• Elizabeth I

    If your heart fails thee, climb not at all.

    in response to Sir Walter Raleigh’s

    Fain would I climb, yet fear I to fall.

    both being scratched in a glass window pane with a diamond ring.

  • John Muir

    When we try to pick out anything by itself, we find it is tied to everything else in the universe.

  • Shel Silverstein

    Early Bird

    Oh, if you’re a bird, be an early bird
    And catch the worm for your breakfast plate.
    If you’re a bird, be an early bird,
    But if you’re a worm, sleep late.

  • G K Chesterton

    The word “good” has many meanings. For example, if a man were to shoot his grandmother at a range of five hundred yards, I should call him a good shot, but not necessarily a good man.

  • Piet Hein

    Astro-Gymnastics

    Go on a starlit night,
    stand on your head,
    leave your feet dangling
    outwards into space,
    and let the starry
    firmament you tread
    be, for the moment,
    your elected base.

    Feel Earth’s colossal weight
    of ice and granite,
    of molten magma,
    water, iron, and lead;
    and briefly hold
    this strangely solid planet
    balanced upon
    your strangely solid head.

  • Antoine de Saint-Exupery

    If you want to build a ship, don’t drum up people to collect wood and don’t assign them tasks and work, but rather teach them to long for the endless immensity of the sea.

  • William Blake

    The Tiger

    Tyger! Tyger! burning bright
    In the forests of the night,
    What immortal hand or eye
    Could frame thy fearful symmetry?

    In what distant deeps or skies
    Burnt the fire of thine eyes?
    On what wings dare he aspire?
    What the hand dare seize the fire?

    And what shoulder, and what art,
    Could twist the sinews of thy heart,
    And when thy heart began to beat,
    What dread hand? and what dread feet?

    What the hammer? what the chain?
    In what furnace was thy brain?
    What the anvil? what dread grasp
    Dare its deadly terrors clasp?

    When the stars threw down their spears,
    And water’d heaven with their tears,
    Did he smile his work to see?
    Did he who made the Lamb make thee?

    Tyger! Tyger! burning bright
    In the forests of the night,
    What immortal hand or eye,
    Dare frame thy fearful symmetry?

  • George Bernard Shaw

    The reasonable man adapts himself to the world; the unreasonable one persists in trying to adapt the world to himself. Therefore all progress depends on the unreasonable man.

  • George Macdonald

    Simply to do what we ought is an altogether higher diviner more creative thing, than to write the grandest poem, paint the most beautiful picture, carve the mightiest statue, build the most worshiping temple or dream out the most enchanting commotion of melody and harmony.

  • Le Guin

    Love doesn’t sit there like a stone.
    It has to be made like bread;
    Remade all the time,
    …Made new.

  • Paul Valery

    One had to be a Newton to notice that the moon is falling, when everyone sees that it doesn’t fall.

  • Piet Hein

    Whenever you’re called on to make up your mind,
    and you’re hampered by not having any,
    the best way to solve the dilemma, you’ll find,
    is simply by spinning a penny.
    No – not so that chance shall decide the affair
    while you’re passively standing there moping;
    but the moment the penny is up in the air,
    you suddenly know what you’re hoping.

  • Henry David Thoreau

    If a man does not keep pace with his companions, perhaps it is because he hears a different drummer. Let him step to the music he hears, however measured or far away.

  • Robert A. Heinlein

    A human being should be able to change a diaper, plan an invasion, butcher a hog, conn a ship, design a building, write a sonnet, balance accounts, build a wall, set a bone, comfort the dying, take orders, give orders, cooperate, act alone, solve equations, analyze a new problem, pitch manure, program a computer, cook a tasty meal, fight efficiently, and die gallantly.
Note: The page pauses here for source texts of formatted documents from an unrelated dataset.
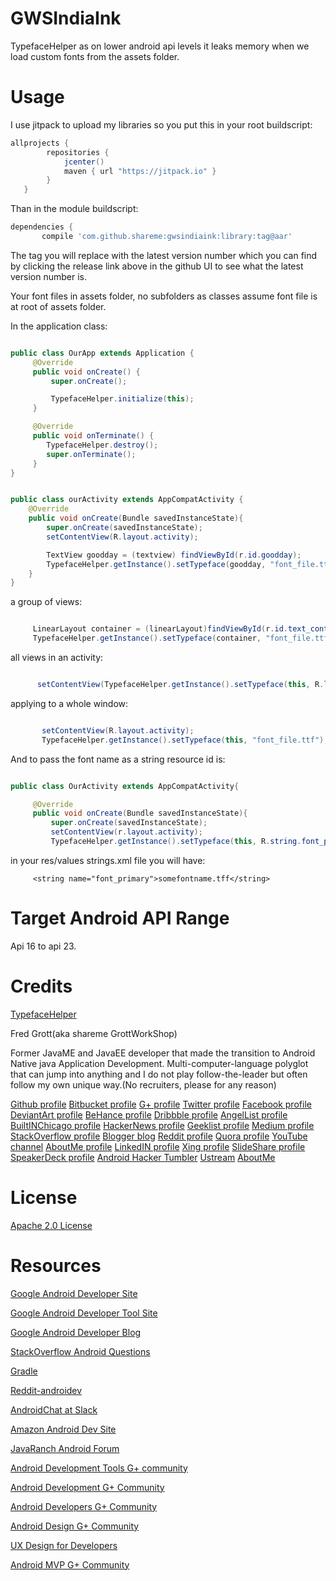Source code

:GWSIndiaInk
===========

TypefaceHelper as on lower android api levels it leaks memory when we load custom fonts from the assets
folder.

Usage
=====

I use jitpack to upload my libraries so you put this in your root buildscript:

```groovy
allprojects {
        repositories {
            jcenter()
            maven { url "https://jitpack.io" }
        }
   }
```
Than in the module buildscript:

```groovy
dependencies {
       compile 'com.github.shareme:gwsindiaink:library:tag@aar'

```
The tag you will replace with the latest version number which you can find by clicking the release
link above in the github UI to see what the latest version number is.


Your font files in assets folder, no subfolders as classes assume font file is at root of assets folder.

In the application class:

```java

public class OurApp extends Application {
     @Override
     public void onCreate() {
         super.onCreate();

         TypefaceHelper.initialize(this);
     }

     @Override
     public void onTerminate() {
        TypefaceHelper.destroy();
        super.onTerminate();
     }
}

```

```java

public class ourActivity extends AppCompatActivity {
    @Override
    public void onCreate(Bundle savedInstanceState){
        super.onCreate(savedInstanceState);
        setContentView(R.layout.activity);

        TextView goodday = (textview) findViewById(r.id.goodday);
        TypefaceHelper.getInstance().setTypeface(goodday, "font_file.ttf");
    }
}

```

a group of views:

```java

     LinearLayout container = (linearLayout)findViewById(r.id.text_container);
     TypefaceHelper.getInstance().setTypeface(container, "font_file.ttf");

```


all views in an activity:
```java

      setContentView(TypefaceHelper.getInstance().setTypeface(this, R.layout.activity, "font_file.ttf")):

```

applying to a whole window:

```java

       setContentView(R.layout.activity);
       TypefaceHelper.getInstance().setTypeface(this, "font_file.ttf");

```

And to pass the font name as a string resource id is:

```java

public class OurActivity extends AppCompatActivity{

     @Override
     public void onCreate(Bundle savedInstanceState){
         super.onCreate(savedInstanceState);
         setContentView(r.layout.activity);
         TypefaceHelper.getInstance().setTypeface(this, R.string.font_primary);

```

in your res/values strings.xml file you will have:

```
     <string name="font_primary">somefontname.tff</string>

```

Target Android API Range
========================

Api 16 to api 23.



Credits
=======

[TypefaceHelper](https://github.com/Drivemode/TypefaceHelper)

Fred Grott(aka shareme  GrottWorkShop)

Former JavaME and JavaEE developer that made the transition to Android Native java Application Development.
Multi-computer-language polyglot that can jump into anything and I do not play follow-the-leader but
often follow my own unique way.(No recruiters, please for any reason)

[Github profile](https://github.com/shareme)
[Bitbucket profile](https://bitbucket.org/fredgrott)
[G+ profile](https://plus.google.com/u/0/+FredGrott/about)
[Twitter profile](https://twitter.com/fredgrott)
[Facebook profile](http://www.facebook.com/fredgrott)
[DeviantArt profile](http://shareme.deviantart.com)
[BeHance profile](https://www.behance.net/gwsfredgrott)
[Dribbble profile](https://dribbble.com/FredGrott)
[AngelList profile](https://angel.co/fred-grott)
[BuiltINChicago profile](http://www.builtinchicago.org/member/fred-grott)
[HackerNews profile](https://news.ycombinator.com/user?id=fredgrott)
[Geeklist profile](https://geekli.st/fredgrott)
[Medium profile](https://medium.com/@fredgrott)
[StackOverflow profile](http://stackoverflow.com/users/237740/fred-grott)
[Blogger blog](http://grottworkshop.blogspot.com)
[Reddit profile](http://www.reddit.com./user/fredgrott/)
[Quora profile](http://www.quora.com/Fred-Grott)
[YouTube channel](https://www.youtube.com/c/FredGrott?gvnc=1)
[AboutMe profile](https://about.me/fredgrott)
[LinkedIN profile](http://www.linkedin.com/in/shareme/en)
[Xing profile](https://www.xing.com/profile/Fred_Grott?sc_o=mxb_p)
[SlideShare profile](http://www.slideshare.net/shareme)
[SpeakerDeck profile](https://speakerdeck.com/fredgrott)
[Android Hacker Tumbler](https://www.tumblr.com/blog/androidhacker)
[Ustream](https://www.ustream.tv/manage-show/12940149)
[AboutMe](https://about.me/fredgrott)


License
=======

[Apache 2.0 License](http://www.apache.org/licenses/LICENSE-2.0)

Resources
=========

[Google Android Developer Site](http://developer.android.com)

[Google Android Developer Tool Site](http://tools.android.com)

[Google Android Developer Blog](http://android-developers.blogspot.com/)


[StackOverflow Android Questions](http://stackoverflow.com/questions/tagged/android)

[Gradle](http://gradle.org)

[Reddit-androidev](http://reddit.com/r/androdev/)

[AndroidChat at Slack](https://androidchat.slack.com/messages/development/)

[Amazon Android Dev Site](https://developer.amazon.com/public)

[JavaRanch Android Forum](http://www.coderanch.com/forums/f-93/Android)

[Android Development Tools G+ community](https://plus.google.com/communities/114791428968349268860)

[Android Development G+ Community](https://plus.google.com/communities/105153134372062985968)

[Android Developers G+ Community](https://plus.google.com/+AndroidDevelopers/posts)

[Android Design G+ Community](https://plus.google.com/communities/113499773637471211070)

[UX Design for Developers](https://plus.google.com/communities/103651070366324568638)

[Android MVP G+ Community](https://plus.google.com/communities/114285790907815804707)
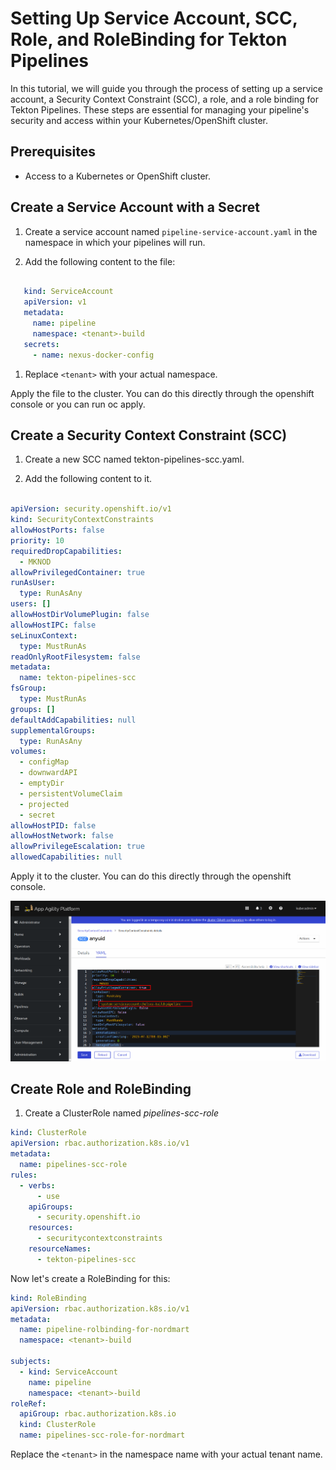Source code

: # Setting Up Service Account, SCC, Role, and RoleBinding for Tekton Pipelines

In this tutorial, we will guide you through the process of setting up a service account, a Security Context Constraint (SCC), a role, and a role binding for Tekton Pipelines. These steps are essential for managing your pipeline's security and access within your Kubernetes/OpenShift cluster.

## Prerequisites

- Access to a Kubernetes or OpenShift cluster.

## Create a Service Account with a Secret

1. Create a service account named `pipeline-service-account.yaml` in the namespace in which your pipelines will run.

2. Add the following content to the file:

```yaml

   kind: ServiceAccount
   apiVersion: v1
   metadata:
     name: pipeline
     namespace: <tenant>-build
   secrets:
     - name: nexus-docker-config

```

1. Replace `<tenant>` with your actual namespace.

Apply the file to the cluster. You can do this directly through the openshift console or you can run oc apply.

## Create a Security Context Constraint (SCC)

1. Create a new SCC named tekton-pipelines-scc.yaml.

2. Add the following content to it.

```yaml

apiVersion: security.openshift.io/v1
kind: SecurityContextConstraints
allowHostPorts: false
priority: 10
requiredDropCapabilities:
  - MKNOD
allowPrivilegedContainer: true
runAsUser:
  type: RunAsAny
users: []
allowHostDirVolumePlugin: false
allowHostIPC: false
seLinuxContext:
  type: MustRunAs
readOnlyRootFilesystem: false
metadata:
  name: tekton-pipelines-scc
fsGroup:
  type: MustRunAs
groups: []
defaultAddCapabilities: null
supplementalGroups:
  type: RunAsAny
volumes:
  - configMap
  - downwardAPI
  - emptyDir
  - persistentVolumeClaim
  - projected
  - secret
allowHostPID: false
allowHostNetwork: false
allowPrivilegeEscalation: true
allowedCapabilities: null

```

Apply it to the cluster. You can do this directly through the openshift console.

![SCC](images/allowpriv.png) 

## Create Role and RoleBinding

1. Create a ClusterRole named *pipelines-scc-role*

```yaml
kind: ClusterRole
apiVersion: rbac.authorization.k8s.io/v1
metadata:
  name: pipelines-scc-role
rules:
  - verbs:
      - use
    apiGroups:
      - security.openshift.io
    resources:
      - securitycontextconstraints
    resourceNames:
      - tekton-pipelines-scc
```
Now let's create a RoleBinding for this:

```yaml
kind: RoleBinding
apiVersion: rbac.authorization.k8s.io/v1
metadata:
  name: pipeline-rolbinding-for-nordmart
  namespace: <tenant>-build

subjects:
  - kind: ServiceAccount
    name: pipeline
    namespace: <tenant>-build
roleRef:
  apiGroup: rbac.authorization.k8s.io
  kind: ClusterRole
  name: pipelines-scc-role-for-nordmart
```
Replace the `<tenant>` in the namespace name with your actual tenant name.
    Specialization is for insects.

  • R L Stevenson

    Requiem

    Under the wide and starry sky,
    Dig the grave and let me lie.
    Glad did I live and gladly die,
    And I laid me down with a will.

    This be the verse you grave for me:
    Here he lies where he longed to be;
    Home is the sailor, home from the sea,
    And the hunter home from the hill.

  • Rene Descartes

    If you would be a real seeker after truth, you must at least once in your life doubt, as far as possible, all things.

  • Leo Tolstoy

    Joy can be real only if people look on their life as a service, and have a definite object in life outside themselves and their personal happiness.